Monica Shiralkar wrote:Yes, I had initially wanted to do that but mocking S3 hadn't worked fine for me.I had got error "No FileSystem for scheme "s3" "while using unittest.mock to mock spark.read.csv call to S3
Well, you were not really even testing anything related to s3. All you verified (assuming that test ran), that spark mock has been called, but that's not the full story. I don't know a lot of subtleties there, but what you potentially would have wanted at least, is to test whether
spark.read.csv been called, assuming you'd want to ensure that reader is fixed to csv file type.
But again, do you see? This type of discussion is not only confusing, but pretty much useless for the application you are building - hence I said, that such test is just an extra maintenance without much value.

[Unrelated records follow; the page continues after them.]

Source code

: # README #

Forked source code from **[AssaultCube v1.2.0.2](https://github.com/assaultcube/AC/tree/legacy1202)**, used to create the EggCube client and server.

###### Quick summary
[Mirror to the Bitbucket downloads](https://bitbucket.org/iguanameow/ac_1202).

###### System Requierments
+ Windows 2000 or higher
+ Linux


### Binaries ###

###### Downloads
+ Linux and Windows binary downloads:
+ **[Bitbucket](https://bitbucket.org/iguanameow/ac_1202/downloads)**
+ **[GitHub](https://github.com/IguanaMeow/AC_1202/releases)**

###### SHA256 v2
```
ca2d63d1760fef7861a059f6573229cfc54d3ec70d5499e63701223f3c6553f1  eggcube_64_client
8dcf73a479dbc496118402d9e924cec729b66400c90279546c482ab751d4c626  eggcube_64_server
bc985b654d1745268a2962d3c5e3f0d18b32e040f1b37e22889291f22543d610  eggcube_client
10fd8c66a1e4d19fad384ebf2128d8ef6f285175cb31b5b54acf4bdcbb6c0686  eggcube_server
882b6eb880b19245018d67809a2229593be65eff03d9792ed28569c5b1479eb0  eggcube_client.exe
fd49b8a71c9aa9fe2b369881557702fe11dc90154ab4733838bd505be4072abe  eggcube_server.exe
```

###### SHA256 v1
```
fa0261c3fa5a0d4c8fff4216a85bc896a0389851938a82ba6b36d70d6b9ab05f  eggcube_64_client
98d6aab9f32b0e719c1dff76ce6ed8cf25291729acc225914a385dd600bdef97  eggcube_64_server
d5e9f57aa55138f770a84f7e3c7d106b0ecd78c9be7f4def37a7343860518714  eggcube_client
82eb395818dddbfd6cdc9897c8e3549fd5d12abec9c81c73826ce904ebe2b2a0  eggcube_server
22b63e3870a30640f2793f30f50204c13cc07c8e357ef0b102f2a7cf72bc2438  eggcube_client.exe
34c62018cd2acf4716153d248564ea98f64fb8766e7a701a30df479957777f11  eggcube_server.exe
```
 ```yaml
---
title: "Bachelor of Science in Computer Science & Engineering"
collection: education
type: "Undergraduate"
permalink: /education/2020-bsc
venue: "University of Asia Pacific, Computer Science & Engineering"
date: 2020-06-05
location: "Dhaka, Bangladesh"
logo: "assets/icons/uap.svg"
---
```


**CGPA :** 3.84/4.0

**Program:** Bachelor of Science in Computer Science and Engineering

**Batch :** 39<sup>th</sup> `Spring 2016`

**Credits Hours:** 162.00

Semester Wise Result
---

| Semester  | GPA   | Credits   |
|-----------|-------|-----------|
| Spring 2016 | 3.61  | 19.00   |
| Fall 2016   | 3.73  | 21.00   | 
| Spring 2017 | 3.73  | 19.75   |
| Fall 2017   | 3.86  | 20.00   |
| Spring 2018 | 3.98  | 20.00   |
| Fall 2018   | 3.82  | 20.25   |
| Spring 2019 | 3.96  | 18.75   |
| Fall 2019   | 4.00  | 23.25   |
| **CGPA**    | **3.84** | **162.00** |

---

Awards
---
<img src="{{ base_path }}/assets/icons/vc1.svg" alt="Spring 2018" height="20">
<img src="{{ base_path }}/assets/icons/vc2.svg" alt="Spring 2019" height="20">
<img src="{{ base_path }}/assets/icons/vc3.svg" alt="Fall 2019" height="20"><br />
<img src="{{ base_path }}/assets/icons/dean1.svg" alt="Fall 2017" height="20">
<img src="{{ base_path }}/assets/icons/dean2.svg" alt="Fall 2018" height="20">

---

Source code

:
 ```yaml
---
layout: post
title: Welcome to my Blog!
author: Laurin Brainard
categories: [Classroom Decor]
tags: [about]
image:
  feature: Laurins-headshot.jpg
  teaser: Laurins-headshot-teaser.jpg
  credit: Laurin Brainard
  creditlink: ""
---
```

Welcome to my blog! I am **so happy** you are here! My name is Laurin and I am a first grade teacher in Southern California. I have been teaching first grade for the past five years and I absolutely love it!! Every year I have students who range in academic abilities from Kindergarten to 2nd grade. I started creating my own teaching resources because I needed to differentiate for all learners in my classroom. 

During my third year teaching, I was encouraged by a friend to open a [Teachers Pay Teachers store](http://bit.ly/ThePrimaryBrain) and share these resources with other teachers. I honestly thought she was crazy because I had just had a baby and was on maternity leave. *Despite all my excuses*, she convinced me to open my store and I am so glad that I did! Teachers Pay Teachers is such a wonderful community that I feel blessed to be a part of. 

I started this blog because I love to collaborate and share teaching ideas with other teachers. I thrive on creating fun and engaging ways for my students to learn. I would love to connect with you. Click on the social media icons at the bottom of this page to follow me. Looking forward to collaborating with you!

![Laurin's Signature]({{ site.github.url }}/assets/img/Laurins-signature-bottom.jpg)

Monica Shiralkar wrote:If corelate this with the statement above, does it mean that unit test should not be written for it and rather integration test should be written.?
Well, correct. Unit tests shouldn't communicate with external blob storage, that's why I said, for what you need to test, you can mock a read blob, which would be a DataFrame, wouldn't it, and test your application business logic, assuming you successfully read a blob from s3 bucket and that got loaded into data frame.
While the integration test would be that reads an actual file from s3 bucket (not just that!) and tests some more elaborate behaviour, and which by proxy would test whether a reading from s3 bucket succeeds, meaning application has an access to it etc... I'm assuming an access to s3 bucket wouldn't be needed from where application gets built, but rather from where it runs, that's another reason why that supposed to be part of a bigger integration test, might be running once a day or so, which loads spark job to cluster (i.e. aws:emr gcp:dataproc) depending where you'd have it in practice.
I perhaps would leave integration tests for later, until your application more matures (along with your CI/CD pipeline).